Pour l’heure, ce lundi 16 novembre en fin de journée, je suis frigorifié dans la voiture. J’ai les mains et les pieds gelés. Le corps et le cœur qui se rétrécit autour de mon âme qui entre à nouveau dans ces contrées de luminosités jaunasses dont je sais qu’elles sont tangentes à la mort. Le trajet est interminable. On parle dans la voiture, on rit, on se tait, on parle à nouveau, on fête un anniversaire, je suis en marge de cette communauté, déjà. J’entre seul dans ce monde à part, dans le monde et un peu hors de lui, j’y vis seul, je m’installe seul dans ce genre de salle d’attente ontologique : un mélange de propylée de funérarium et de temple comme en concevaient les révolutionnaires de 93 pour aborder le néant – «le sommeil éternel» m’avait dit mon père qui n’avait pas oublié les mots des Conventionnels devant le cadavre de son frère alors que nous nous trouvions tous les deux dans la chambre mortuaire.
Je mettais vainement mes mains sous mon pull, sur ma peau : or, ça n’est pas ma chair qui réchauffait mes extrémités mais mes extrémités qui glaçaient ma chair. Il semblait qu’à toucher ainsi mes côtes, mes flancs, le gras de mon ventre, je congelais mes côtes, je gelais mes flancs, je frigorifiais le gras de mon ventre. C’était un nouveau contrepoint entre les lumignons jaunes du néant et cette froideur glaciale qu’ignorent ceux qui n’ont jamais touché un cadavre. J’étais froid comme un cadavre et je ne m’y trompais pas pour garder en mémoire deux baisers posés sur les visages de mes morts aimés. Vivant, je découvrais à quoi mon cadavre ressemblerait quand ceux qui m’aimeraient l’embrasseraient une dernière fois. Vivant je m’expérimentais cadavre, ce qui est une façon d’être vivant et mort en même temps – mort-vivant… Dans la voiture, personne n’avait froid.

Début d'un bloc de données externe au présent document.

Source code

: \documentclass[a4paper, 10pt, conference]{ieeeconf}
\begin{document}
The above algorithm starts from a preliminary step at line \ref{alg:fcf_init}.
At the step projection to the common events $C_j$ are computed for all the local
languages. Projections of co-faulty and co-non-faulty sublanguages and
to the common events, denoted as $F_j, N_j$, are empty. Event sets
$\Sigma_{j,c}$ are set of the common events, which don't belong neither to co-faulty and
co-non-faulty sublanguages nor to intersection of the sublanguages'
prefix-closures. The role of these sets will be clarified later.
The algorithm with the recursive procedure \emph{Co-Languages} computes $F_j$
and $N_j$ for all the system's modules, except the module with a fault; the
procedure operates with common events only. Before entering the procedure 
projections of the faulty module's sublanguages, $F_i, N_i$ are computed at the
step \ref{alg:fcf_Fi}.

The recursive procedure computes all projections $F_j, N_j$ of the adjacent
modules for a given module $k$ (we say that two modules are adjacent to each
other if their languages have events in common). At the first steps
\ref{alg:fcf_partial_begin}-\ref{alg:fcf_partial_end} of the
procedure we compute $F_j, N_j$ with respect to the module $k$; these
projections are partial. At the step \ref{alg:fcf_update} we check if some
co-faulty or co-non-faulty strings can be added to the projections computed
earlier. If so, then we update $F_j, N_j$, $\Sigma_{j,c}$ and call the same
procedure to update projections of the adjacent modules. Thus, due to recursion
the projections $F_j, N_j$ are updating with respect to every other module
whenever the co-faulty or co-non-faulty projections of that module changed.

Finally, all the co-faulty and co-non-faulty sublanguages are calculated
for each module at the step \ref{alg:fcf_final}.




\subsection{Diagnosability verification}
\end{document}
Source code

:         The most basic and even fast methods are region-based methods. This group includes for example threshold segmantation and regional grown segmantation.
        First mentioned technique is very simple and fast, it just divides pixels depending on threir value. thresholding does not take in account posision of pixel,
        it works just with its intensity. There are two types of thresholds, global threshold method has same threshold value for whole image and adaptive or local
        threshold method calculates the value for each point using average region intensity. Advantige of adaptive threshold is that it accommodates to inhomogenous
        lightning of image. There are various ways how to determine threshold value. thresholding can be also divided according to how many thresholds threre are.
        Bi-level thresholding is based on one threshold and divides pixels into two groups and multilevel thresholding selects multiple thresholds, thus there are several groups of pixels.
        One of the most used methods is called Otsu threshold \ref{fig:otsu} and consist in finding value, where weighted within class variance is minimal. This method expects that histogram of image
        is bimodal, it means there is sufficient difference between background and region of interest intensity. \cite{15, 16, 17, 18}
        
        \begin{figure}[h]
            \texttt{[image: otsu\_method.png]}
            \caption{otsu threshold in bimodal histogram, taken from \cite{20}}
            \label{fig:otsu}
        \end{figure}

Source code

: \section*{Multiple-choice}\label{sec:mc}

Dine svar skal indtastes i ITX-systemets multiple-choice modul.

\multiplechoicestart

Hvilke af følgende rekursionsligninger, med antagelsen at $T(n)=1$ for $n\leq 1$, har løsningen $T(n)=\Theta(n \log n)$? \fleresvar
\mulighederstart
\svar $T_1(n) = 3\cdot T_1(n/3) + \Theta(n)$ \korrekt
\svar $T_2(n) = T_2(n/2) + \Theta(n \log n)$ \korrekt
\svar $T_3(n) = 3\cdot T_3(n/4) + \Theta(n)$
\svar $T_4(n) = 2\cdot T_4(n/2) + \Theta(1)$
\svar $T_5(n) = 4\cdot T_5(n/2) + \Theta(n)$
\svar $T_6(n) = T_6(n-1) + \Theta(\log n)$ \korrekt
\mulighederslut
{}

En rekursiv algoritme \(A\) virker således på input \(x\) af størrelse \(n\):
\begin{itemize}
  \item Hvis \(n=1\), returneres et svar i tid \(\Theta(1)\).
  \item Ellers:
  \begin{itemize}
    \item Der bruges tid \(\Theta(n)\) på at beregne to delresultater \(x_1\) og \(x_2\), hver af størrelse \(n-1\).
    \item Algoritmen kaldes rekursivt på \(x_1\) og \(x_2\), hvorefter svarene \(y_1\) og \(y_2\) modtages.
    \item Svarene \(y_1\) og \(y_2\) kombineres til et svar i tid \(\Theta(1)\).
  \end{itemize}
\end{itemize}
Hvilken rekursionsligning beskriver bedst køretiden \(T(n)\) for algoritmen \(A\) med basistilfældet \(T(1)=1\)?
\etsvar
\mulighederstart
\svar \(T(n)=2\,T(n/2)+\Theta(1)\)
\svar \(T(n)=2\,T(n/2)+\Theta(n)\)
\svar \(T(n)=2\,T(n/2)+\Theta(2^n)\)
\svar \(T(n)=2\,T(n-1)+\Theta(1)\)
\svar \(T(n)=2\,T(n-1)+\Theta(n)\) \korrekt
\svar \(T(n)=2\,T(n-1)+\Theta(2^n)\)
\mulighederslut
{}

Le retour se fit métaphoriquement sous la neige, dans la neige même. Métaphoriquement et réellement. J’alternais les moments de sommeil, plutôt les vagues comateuses, et les éveils qui me faisaient voir le monde comme une série de picotements lumineux piqués dans les ténèbres. Je ne crus pas ce que je vis quand, m’éveillant une fois, j'aperçus de la neige qui tombait dans le faisceau lumineux des phares de la voiture !

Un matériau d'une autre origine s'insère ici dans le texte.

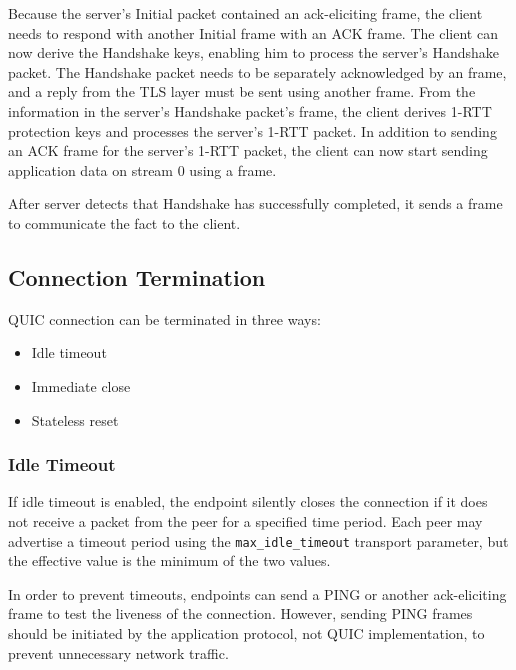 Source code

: Because the server's Initial packet contained an ack-eliciting \CRYPTO{} frame, the client needs to
respond with another Initial frame with an ACK frame. The client can now derive the Handshake keys,
enabling him to process the server's Handshake packet. The Handshake packet needs to be separately
acknowledged by an \ACK{} frame, and a reply from the TLS layer must be sent using another \CRYPTO{}
frame. From the information in the server's Handshake packet's \CRYPTO{} frame, the client derives
1-RTT protection keys and processes the server's 1-RTT packet. In addition to sending an ACK frame
for the server's 1-RTT packet, the client can now start sending application data on stream 0 using a
\STREAM{} frame.

After server detects that Handshake has successfully completed, it sends a \HANDSHAKEDONE{} frame to
communicate the fact to the client.

\subsection{Connection Termination}

QUIC connection can be terminated in three ways:

\begin{itemize}

  \item Idle timeout

  \item Immediate close

  \item Stateless reset

\end{itemize}

\subsubsection{Idle Timeout}\label{sec:idle-timeout}

If idle timeout is enabled, the endpoint silently closes the connection if it does not receive a
packet from the peer for a specified time period. Each peer may advertise a timeout period using the
\texttt{max\_idle\_timeout} transport parameter, but the effective value is the minimum of the two
values.

In order to prevent timeouts, endpoints can send a PING or another ack-eliciting frame to test the
liveness of the connection. However, sending PING frames should be initiated by the application
protocol, not QUIC implementation, to prevent unnecessary network traffic.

La neige me met en état grâce : elle me fait entrer directement dans le monde de mon enfance, sans sas de sécurité. Sous les flocons, j’ai toujours dix ans, voire moins. Les sons ne sont plus les mêmes, la neige les amortit, le monde n’a plus rien à voir ; dès lors, c’est le temps blanc. Les cristaux accrochent et enserrent les bruits, les sons, plus rien ne réverbère, tout est mat. Chaque fois, mon enfance surgit comme un chat venu de nulle part.
Mais cette fois-ci, je vois la neige tomber comme s’il s’agissait du signe d’une géographie infernale de Dante. Des voitures et des camions sont arrêtés au col. Des véhicules lourds glissent lentement. Il me semble que moi aussi je glisse lentement, imperceptiblement. Peut-être les effets de l’altitude, j’ai découvert du sang sur mon oreiller au réveil du jour précédent. J’ai mal comme lors d’une otite – je suis, aussi, sujet aux otites…

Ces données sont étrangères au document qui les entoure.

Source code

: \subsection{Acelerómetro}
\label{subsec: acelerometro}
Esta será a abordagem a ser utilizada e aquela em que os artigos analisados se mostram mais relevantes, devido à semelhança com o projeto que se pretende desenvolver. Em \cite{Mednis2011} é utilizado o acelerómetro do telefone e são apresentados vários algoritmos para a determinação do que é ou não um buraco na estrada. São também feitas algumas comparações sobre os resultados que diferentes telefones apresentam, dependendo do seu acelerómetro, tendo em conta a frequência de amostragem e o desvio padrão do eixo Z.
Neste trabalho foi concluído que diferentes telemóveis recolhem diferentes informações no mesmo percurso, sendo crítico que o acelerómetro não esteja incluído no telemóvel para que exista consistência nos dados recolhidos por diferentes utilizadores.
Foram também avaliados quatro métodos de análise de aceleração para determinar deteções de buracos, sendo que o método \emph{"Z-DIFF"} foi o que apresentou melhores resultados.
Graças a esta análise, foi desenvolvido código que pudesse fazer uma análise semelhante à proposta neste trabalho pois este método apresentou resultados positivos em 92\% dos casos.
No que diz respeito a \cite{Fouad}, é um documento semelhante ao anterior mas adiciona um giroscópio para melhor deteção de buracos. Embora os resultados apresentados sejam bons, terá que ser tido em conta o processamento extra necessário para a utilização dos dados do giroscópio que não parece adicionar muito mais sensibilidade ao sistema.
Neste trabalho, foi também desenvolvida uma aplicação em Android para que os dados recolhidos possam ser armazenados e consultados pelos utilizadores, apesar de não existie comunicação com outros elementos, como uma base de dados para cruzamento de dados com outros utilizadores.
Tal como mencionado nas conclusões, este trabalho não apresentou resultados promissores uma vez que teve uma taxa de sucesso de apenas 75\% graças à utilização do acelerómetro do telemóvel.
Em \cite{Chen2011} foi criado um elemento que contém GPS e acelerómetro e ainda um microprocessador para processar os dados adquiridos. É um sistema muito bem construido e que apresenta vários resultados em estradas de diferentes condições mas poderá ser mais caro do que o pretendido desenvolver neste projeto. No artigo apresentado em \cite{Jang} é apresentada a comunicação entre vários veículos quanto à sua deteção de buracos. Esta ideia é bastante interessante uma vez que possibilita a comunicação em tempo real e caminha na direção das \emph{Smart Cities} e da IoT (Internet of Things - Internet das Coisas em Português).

La route du retour est interminable. Elle finit par se terminer. Je ne sais plus quand et comment je me retrouve dans mon lit. Je dors comme une souche, dit-on – et j’aime cette expression depuis que je sais que les souches ne sont pas les restes d’un arbre mort, mais la mémoire vivante de cet arbre toujours actif qui, via des faisceaux mycéliens souterrains, informe encore la vie du vivant autour de lui de son savoir plusieurs fois millénaire.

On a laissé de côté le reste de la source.